▶ [Problem description]
Print the lines in the listing below that fall between the line with "- Easily extendable" and the line with "2. **Set Up", those two lines included, exactly as they stand and with nothing else.

▶ [Given entries]
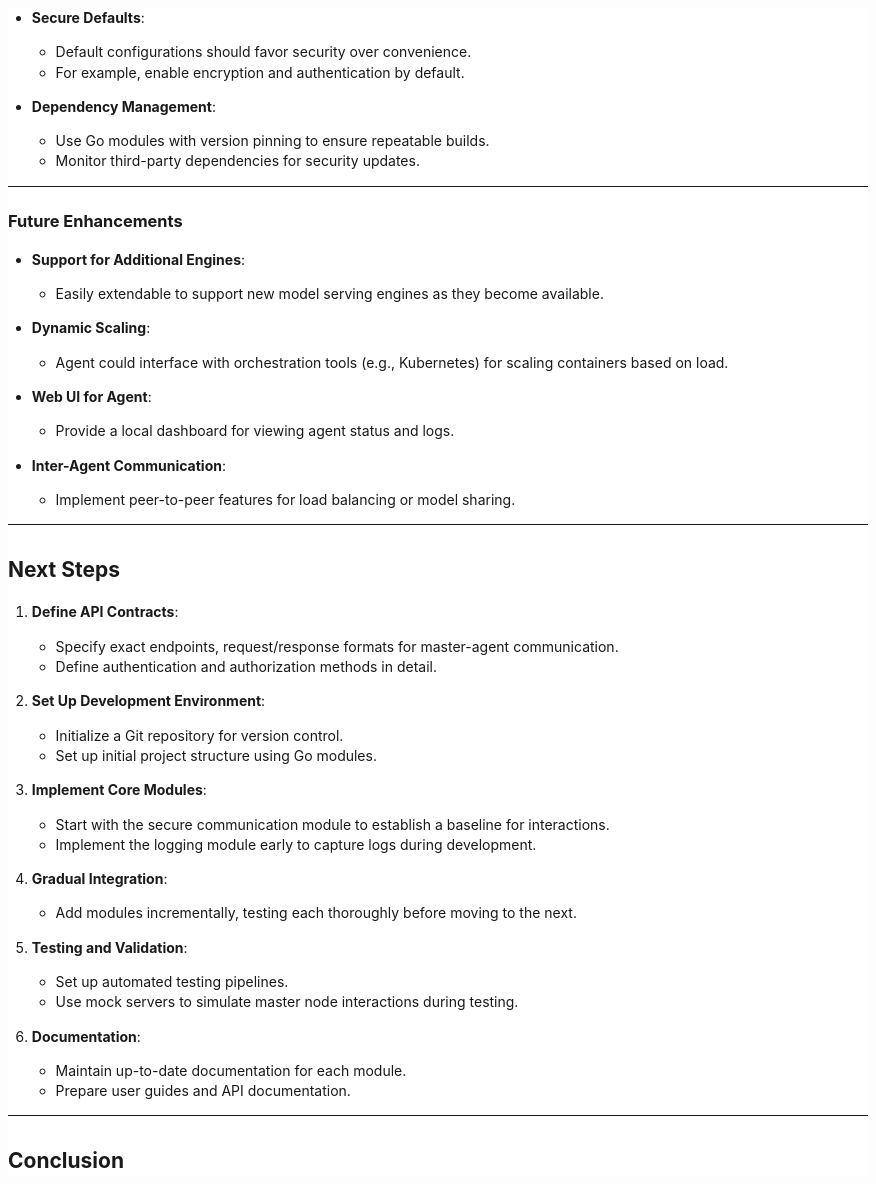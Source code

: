 - **Secure Defaults**:
  - Default configurations should favor security over convenience.
  - For example, enable encryption and authentication by default.

- **Dependency Management**:
  - Use Go modules with version pinning to ensure repeatable builds.
  - Monitor third-party dependencies for security updates.

---

### **Future Enhancements**

- **Support for Additional Engines**:
  - Easily extendable to support new model serving engines as they become available.

- **Dynamic Scaling**:
  - Agent could interface with orchestration tools (e.g., Kubernetes) for scaling containers based on load.

- **Web UI for Agent**:
  - Provide a local dashboard for viewing agent status and logs.

- **Inter-Agent Communication**:
  - Implement peer-to-peer features for load balancing or model sharing.

---

## **Next Steps**

1. **Define API Contracts**:
   - Specify exact endpoints, request/response formats for master-agent communication.
   - Define authentication and authorization methods in detail.

2. **Set Up Development Environment**:
   - Initialize a Git repository for version control.
   - Set up initial project structure using Go modules.

3. **Implement Core Modules**:
   - Start with the secure communication module to establish a baseline for interactions.
   - Implement the logging module early to capture logs during development.

4. **Gradual Integration**:
   - Add modules incrementally, testing each thoroughly before moving to the next.

5. **Testing and Validation**:
   - Set up automated testing pipelines.
   - Use mock servers to simulate master node interactions during testing.

6. **Documentation**:
   - Maintain up-to-date documentation for each module.
   - Prepare user guides and API documentation.

---

## **Conclusion**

▶ [Finished exercise]
  - Easily extendable to support new model serving engines as they become available.

- **Dynamic Scaling**:
  - Agent could interface with orchestration tools (e.g., Kubernetes) for scaling containers based on load.

- **Web UI for Agent**:
  - Provide a local dashboard for viewing agent status and logs.

- **Inter-Agent Communication**:
  - Implement peer-to-peer features for load balancing or model sharing.

---

## **Next Steps**

1. **Define API Contracts**:
   - Specify exact endpoints, request/response formats for master-agent communication.
   - Define authentication and authorization methods in detail.

2. **Set Up Development Environment**:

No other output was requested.